-- Stored data follows --

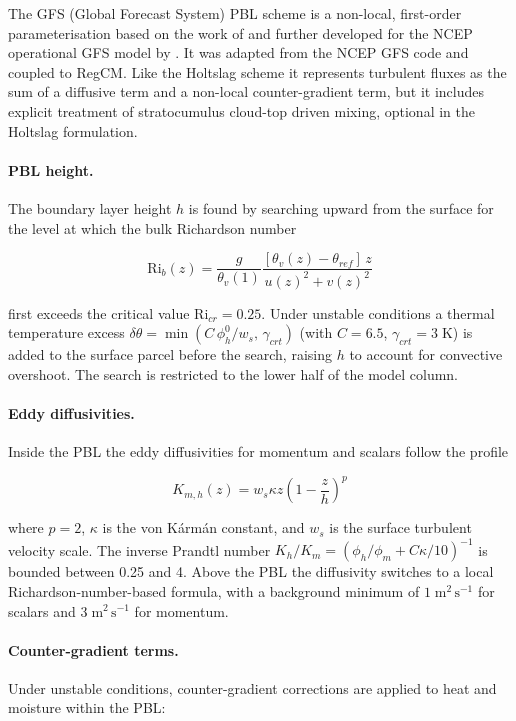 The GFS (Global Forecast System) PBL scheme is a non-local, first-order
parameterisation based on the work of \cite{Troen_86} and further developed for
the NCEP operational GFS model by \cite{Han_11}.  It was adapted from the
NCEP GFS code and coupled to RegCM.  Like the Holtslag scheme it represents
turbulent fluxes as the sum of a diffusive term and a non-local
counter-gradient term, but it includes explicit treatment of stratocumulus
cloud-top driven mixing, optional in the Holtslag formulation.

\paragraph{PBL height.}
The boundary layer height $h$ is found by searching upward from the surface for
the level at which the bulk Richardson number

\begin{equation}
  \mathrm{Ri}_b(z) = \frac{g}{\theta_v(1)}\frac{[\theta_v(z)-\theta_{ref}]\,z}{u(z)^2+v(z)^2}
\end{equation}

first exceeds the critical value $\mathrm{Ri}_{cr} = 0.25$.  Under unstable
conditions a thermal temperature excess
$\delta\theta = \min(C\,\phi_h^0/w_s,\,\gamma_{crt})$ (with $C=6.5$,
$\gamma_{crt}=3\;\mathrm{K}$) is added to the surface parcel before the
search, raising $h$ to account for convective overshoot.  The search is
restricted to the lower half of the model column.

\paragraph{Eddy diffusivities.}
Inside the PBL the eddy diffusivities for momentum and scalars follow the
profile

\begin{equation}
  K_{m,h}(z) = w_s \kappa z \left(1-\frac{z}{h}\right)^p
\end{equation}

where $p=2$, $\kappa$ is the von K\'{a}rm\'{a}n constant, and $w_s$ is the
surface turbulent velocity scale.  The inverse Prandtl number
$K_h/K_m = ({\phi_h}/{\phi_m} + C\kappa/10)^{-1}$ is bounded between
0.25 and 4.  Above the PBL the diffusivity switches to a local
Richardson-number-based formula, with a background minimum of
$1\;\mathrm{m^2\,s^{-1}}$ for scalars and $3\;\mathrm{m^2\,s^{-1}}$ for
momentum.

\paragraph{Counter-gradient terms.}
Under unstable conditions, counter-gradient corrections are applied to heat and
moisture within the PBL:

-- Stored data concluded --
-- Stored data follows --

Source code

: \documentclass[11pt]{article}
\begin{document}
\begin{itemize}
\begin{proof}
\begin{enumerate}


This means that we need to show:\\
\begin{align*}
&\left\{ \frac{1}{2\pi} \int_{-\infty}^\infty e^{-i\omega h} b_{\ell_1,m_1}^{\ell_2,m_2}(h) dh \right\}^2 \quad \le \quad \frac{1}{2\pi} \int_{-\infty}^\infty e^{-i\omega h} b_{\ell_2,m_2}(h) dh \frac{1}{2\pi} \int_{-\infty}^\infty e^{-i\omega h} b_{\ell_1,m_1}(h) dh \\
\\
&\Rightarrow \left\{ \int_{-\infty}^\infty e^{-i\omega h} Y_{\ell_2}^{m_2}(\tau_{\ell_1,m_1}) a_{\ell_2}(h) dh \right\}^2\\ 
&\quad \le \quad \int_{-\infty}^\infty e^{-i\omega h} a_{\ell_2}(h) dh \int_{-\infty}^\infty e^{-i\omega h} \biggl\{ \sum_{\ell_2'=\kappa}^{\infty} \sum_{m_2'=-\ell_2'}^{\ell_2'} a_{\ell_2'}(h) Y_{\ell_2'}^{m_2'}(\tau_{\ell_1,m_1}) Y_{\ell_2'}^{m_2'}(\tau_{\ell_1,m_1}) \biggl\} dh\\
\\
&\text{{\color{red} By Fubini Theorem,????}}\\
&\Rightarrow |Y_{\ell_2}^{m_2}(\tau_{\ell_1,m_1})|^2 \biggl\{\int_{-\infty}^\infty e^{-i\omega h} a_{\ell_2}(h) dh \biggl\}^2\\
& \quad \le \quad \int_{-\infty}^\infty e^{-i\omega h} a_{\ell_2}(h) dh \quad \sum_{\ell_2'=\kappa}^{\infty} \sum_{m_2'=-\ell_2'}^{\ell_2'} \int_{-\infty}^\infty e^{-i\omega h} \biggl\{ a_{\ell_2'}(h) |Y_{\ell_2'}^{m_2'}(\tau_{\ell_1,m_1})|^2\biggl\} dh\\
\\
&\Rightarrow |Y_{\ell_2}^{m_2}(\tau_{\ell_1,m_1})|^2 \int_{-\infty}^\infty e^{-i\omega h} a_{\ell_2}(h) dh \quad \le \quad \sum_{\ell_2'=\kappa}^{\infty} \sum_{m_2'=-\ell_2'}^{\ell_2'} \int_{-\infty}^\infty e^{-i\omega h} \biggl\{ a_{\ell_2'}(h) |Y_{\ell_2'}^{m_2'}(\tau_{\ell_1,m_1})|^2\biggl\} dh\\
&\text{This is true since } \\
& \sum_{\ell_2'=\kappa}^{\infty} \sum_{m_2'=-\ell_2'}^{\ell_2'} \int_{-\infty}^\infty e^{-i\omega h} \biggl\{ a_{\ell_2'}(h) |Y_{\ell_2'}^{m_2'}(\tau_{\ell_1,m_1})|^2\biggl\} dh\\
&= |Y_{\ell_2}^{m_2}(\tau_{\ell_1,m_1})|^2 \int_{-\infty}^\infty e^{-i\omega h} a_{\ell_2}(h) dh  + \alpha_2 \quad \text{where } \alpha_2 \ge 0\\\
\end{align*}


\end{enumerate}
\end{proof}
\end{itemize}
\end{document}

-- Stored data concluded --
-- Stored data follows --

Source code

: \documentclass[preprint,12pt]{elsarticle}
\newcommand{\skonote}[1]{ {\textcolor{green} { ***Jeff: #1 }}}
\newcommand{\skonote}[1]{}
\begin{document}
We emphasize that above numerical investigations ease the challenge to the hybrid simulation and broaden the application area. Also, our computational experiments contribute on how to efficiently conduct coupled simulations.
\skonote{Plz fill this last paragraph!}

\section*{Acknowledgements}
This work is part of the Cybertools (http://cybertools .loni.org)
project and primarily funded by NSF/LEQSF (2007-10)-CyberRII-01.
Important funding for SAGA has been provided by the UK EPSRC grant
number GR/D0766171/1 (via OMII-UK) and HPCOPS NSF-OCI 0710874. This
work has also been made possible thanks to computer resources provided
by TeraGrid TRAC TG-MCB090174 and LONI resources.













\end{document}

-- Stored data concluded --

Problem: Within the material above, transcribe exactly the lines that run from the line holding "NCEP GFS code" through the line holding "restricted to the".

Output for this task:
NCEP GFS code and coupled to RegCM.  Like the Holtslag scheme it represents
turbulent fluxes as the sum of a diffusive term and a non-local
counter-gradient term, but it includes explicit treatment of stratocumulus
cloud-top driven mixing, optional in the Holtslag formulation.

\paragraph{PBL height.}
The boundary layer height $h$ is found by searching upward from the surface for
the level at which the bulk Richardson number

\begin{equation}
  \mathrm{Ri}_b(z) = \frac{g}{\theta_v(1)}\frac{[\theta_v(z)-\theta_{ref}]\,z}{u(z)^2+v(z)^2}
\end{equation}

first exceeds the critical value $\mathrm{Ri}_{cr} = 0.25$.  Under unstable
conditions a thermal temperature excess
$\delta\theta = \min(C\,\phi_h^0/w_s,\,\gamma_{crt})$ (with $C=6.5$,
$\gamma_{crt}=3\;\mathrm{K}$) is added to the surface parcel before the
search, raising $h$ to account for convective overshoot.  The search is
restricted to the lower half of the model column.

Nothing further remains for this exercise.